On 2/10/2008 at 1:35 PM, Paul Rigby said:

AP, "Movie Film Depicts Shooting of Kennedy,” Milwaukee Journal, November 26, 1963, part 1, p.3:

Dallas, Tex.-AP - A strip of color movie film graphically depicting the assassination of President Kennedy was made by a Dallas clothing manufacturer with an 8 millimeter camera.

Several persons in Dallas who have seen the film, which lasts about 15 seconds, say it clearly shows how the president was hit in the head with shattering force by the second of two bullets fired by the assassin.

Life magazine reportedly purchased still picture rights to the material for about $40,000.

("The film also was being distributed by United Press International Newsfilms to subscribing stations. WITI-TV in Milwaukee is a subscriber, but will reserve judgment on whether to show the film until after its officials have viewed it.")

The anonymous Milwaukee Journal reporter responsible for the words in parenthesis above was not the only local journalist who pursued the story-behind-the-film(s). Ed Seitz of the Cincinnati Enquirer was also moved to enquiry. The result was this fascinating report: 

Ed Seitz, “What’s Going … Those Assassination Films,” The Cincinnati Enquirer, Wednesday, 27 November 1963, 7:

From ‘Black Friday’ to ‘Blue Monday,’ the one thing Cincinnati TV watchers did NOT see was camera coverage at the instant of assassination.
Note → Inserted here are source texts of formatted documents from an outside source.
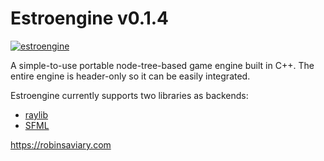 # Estroengine v0.1.4
[![estroengine](https://robinsaviary.com/gifs/estroengine.gif)](https://blinkies.cafe/?s=0023-trans-pride)

A simple-to-use portable node-tree-based game engine built in C++.
The entire engine is header-only so it can be easily integrated.

Estroengine currently supports two libraries as backends:
* [raylib](https://www.raylib.com/)
* [SFML](https://www.sfml-dev.org/)

https://robinsaviary.com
This may have been a blessing. But when the word got round Tuesday that Life magazine’s current issue was carrying movie clips of the actual shooting, news stand stocks were bought up in a hurry. Bell-Block sold out its quota of 150 copies in two hours, then said ‘sorry’ to a stream of would-be purchasers.

Behind this grisly episode in American history lies a story of high finance and commercial competition. Life, in spirited bidding for a Dallas amateur’s eight-millimeter movies, paid $40,000 for so-called ‘still’ rights – and that’s the short of it. For the movie rights, Time, Inc. (of which Life is a subsidiary) put out a reported $250,000.
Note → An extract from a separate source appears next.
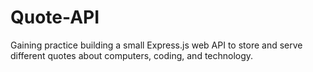 # Quote-API
Gaining practice building a small Express.js web API to store and serve different quotes about computers, coding, and technology.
Mims Thomason, United Press International president, told the Enquirer Tuesday he had bid $100,000 for the movie rights. He said one of his attorneys reported Time’s successful quarter-of-a-million bid. Because of the money involved, Mr. Thomason said he was glad his bid wasn’t accepted. But he conceded that the Time movies were ‘pretty good stuff.’ ‘It’ll be a good investment for 100 years,’ he said. ‘For documentary and historical purposes, it is priceless. For example, what would a movie of Lincoln’s assassination be worth now?’
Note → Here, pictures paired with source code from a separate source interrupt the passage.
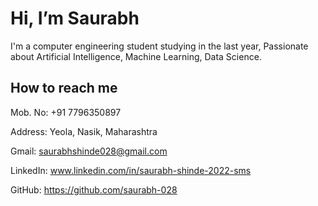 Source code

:# Hi, I’m Saurabh 
 I'm a computer engineering student studying in the last year, Passionate about Artificial Intelligence, Machine Learning, Data Science. 
 
 ## How to reach me 
 Mob. No: +91 7796350897
 
Address: Yeola, Nasik, Maharashtra

Gmail: saurabhshinde028@gmail.com

LinkedIn: www.linkedin.com/in/saurabh-shinde-2022-sms

GitHub: https://github.com/saurabh-028
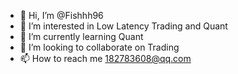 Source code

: - 👋 Hi, I’m @Fishhh96
- 👀 I’m interested in Low Latency Trading and Quant
- 🌱 I’m currently learning Quant
- 💞️ I’m looking to collaborate on Trading
- 📫 How to reach me 182783608@qq.com

<!---
Fishhh96/Fishhh96 is a ✨ special ✨ repository because its `README.md` (this file) appears on your GitHub profile.
You can click the Preview link to take a look at your changes.
--->

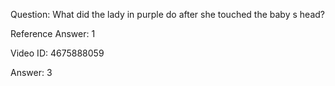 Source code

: Question: What did the lady in purple do after she touched the baby s head?

Reference Answer: 1

Video ID: 4675888059

Answer: 3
Mr. Thomason said he had bought (price undisclosed) another amateur’s eight mm. movie film. Those are the shots you might have seen on WCPO-TV at noon, 7p.m. and 11 p.m. Tuesday. But the UPI executive admits they are inferior to Time-Life’s films, having been taken from the opposite side of the presidential limousine. Both movie strips, however, show the former First Lady frantically climbing out onto the trunk, shouting at the Secret Service man on the back bumper. How she bore up – then and in many public appearances of the next few days – no one can ever know.